Throughout the life of your cloud, you may come into issues where the database and OpenStack reflect different information. This could be a VM that shows a host on one machine but it's actually on another, a volume that is stuck in a reserved state but won't change back to active/available, etc. To fix this, we need to log into the MySQL cluster by running mysql and updating the discrepancy with update ITEM set VALUE=DESIRED_VALUE where id='UUID';. You can verify which specific item(s) you'll adjust by adjusting the formula to, show ITEM where id='UUID';.

Nova

To check the nova status, source the Admin openrc file or app credential and run:

openstack compute service list

This will list all nova services and show if any are down or not running. A "XXX" status simply means that service has missed a heartbeat message in rabbitmq to the control node. A "down" status means the service has missed enoughheartbeats to be considered off or problematic.

Nova errors will generally be the case where you are getting "No valid hosts available", when there should be hosts available. This will simply be the case where we see a dead service on some/all nodes. Running through the checks will show any/all down nodes. OpenStack won't deploy new VMs to nova-compute services that are down. Attempting a restart should bring the services back online or show some errors in the logs about what is causing the nova-compute service to go down.

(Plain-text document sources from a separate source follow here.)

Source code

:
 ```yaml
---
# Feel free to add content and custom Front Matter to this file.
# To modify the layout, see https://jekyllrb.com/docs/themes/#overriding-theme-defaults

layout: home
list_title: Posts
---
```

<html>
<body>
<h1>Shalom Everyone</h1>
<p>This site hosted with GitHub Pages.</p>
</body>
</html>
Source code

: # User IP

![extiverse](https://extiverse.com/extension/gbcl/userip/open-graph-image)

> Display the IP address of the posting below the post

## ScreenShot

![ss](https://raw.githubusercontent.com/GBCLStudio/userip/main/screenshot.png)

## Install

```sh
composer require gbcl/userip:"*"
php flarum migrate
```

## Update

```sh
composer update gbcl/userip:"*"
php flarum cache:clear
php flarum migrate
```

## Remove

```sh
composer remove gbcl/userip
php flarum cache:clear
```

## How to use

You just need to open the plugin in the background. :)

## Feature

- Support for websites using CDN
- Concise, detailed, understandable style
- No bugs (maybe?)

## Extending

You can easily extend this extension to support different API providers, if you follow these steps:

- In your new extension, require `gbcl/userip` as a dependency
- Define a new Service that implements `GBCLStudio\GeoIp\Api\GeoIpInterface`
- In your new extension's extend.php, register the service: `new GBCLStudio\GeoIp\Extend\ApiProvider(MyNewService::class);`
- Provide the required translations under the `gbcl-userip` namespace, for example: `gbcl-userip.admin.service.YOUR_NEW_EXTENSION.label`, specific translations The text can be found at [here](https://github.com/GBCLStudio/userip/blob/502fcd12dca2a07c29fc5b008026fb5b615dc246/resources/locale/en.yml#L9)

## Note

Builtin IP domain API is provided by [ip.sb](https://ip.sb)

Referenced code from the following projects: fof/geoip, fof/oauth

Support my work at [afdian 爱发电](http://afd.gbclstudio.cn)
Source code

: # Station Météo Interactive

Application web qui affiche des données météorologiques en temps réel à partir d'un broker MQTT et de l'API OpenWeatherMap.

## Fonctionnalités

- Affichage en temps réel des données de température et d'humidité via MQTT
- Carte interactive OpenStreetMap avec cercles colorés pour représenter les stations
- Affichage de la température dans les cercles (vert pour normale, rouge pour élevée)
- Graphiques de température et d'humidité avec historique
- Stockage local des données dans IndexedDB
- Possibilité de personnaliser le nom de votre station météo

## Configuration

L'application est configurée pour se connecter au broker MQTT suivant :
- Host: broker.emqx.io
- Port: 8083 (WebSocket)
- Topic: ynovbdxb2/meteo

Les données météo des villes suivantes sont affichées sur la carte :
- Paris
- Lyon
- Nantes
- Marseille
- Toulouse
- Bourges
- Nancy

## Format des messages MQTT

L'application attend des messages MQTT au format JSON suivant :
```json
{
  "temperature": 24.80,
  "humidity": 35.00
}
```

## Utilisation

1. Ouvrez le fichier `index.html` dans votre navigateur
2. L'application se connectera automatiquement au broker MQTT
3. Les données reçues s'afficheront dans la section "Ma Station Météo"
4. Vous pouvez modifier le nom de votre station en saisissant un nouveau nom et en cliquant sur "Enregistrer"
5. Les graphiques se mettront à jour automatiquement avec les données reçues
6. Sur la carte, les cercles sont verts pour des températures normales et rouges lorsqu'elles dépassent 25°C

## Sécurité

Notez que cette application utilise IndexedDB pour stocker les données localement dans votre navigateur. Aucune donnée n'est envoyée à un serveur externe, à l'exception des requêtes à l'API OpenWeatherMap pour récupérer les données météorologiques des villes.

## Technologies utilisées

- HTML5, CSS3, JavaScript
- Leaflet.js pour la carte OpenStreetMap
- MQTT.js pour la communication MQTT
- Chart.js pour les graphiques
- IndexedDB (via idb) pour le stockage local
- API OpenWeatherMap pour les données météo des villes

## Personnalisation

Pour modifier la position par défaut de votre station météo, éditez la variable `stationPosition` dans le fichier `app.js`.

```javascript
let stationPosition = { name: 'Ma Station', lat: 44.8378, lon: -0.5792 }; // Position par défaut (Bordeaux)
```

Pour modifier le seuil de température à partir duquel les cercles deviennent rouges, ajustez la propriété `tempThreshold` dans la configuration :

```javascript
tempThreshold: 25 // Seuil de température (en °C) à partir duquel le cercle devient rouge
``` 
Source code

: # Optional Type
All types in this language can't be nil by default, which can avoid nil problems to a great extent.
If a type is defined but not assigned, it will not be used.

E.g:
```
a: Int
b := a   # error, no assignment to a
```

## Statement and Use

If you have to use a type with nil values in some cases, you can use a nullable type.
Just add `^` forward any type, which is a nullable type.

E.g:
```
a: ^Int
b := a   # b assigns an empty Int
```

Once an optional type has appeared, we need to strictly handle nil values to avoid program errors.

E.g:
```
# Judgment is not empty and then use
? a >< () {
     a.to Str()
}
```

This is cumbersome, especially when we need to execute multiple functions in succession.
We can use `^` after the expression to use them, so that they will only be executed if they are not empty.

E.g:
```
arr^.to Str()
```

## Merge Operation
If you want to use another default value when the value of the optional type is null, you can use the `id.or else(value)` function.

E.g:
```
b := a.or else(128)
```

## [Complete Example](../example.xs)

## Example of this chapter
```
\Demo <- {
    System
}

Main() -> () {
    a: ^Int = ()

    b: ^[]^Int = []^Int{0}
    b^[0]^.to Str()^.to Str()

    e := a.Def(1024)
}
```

Eventually, you will have to take some compute nodes offline for maintenance in some capacity. The first thing you want to do, is set those nova-computes to disabled:

openstack compute service set --disable --disable-reason maintenance <node hostname> nova-compute

Then, check to see if the node has VMs running on it. You can do this with:

openstack host show <node hostname>

If this has any CPU/Memory/Disk used, it probably has VMs running on it and they need to be migrated to other nodes. We can do this with:

nova host-evacuate-live <node hostname>

This will send the VMs on that node to other available nodes. To verify this completed, check the node again with:

openstack host show <node hostname>

And verify that it has no VMs running on it. Once they are migrated, the node will be out of production and available for the maintenance required. After said maintenance is completed, you can bring the node back into production with:

openstack compute service set --enable <node hostname> nova-compute

Neutron

To check the Neutron services status, source the Admin openrc file or app credential and run:

openstack network agent list

This is similar to the previous command, except it shows all the neutron services. If users are reporting that their VMs are having networking woes, this could be a good indicator that Neutron is struggling. Running the check command can give you an idea of how the Neutron services are operating. If you see some dead services or an isolated node that is exclusively having issues, you should restart the service and see if that alleviates the issue. Also, you may want to check the logs to see what caused the outage. Restarting the Neutron services on the controller nodes leads to extensive downtime, depending on how many networks exist on your cloud, as it takes an amount of time per network to rebuild each network. Restarting these services are only recommended as a last resort.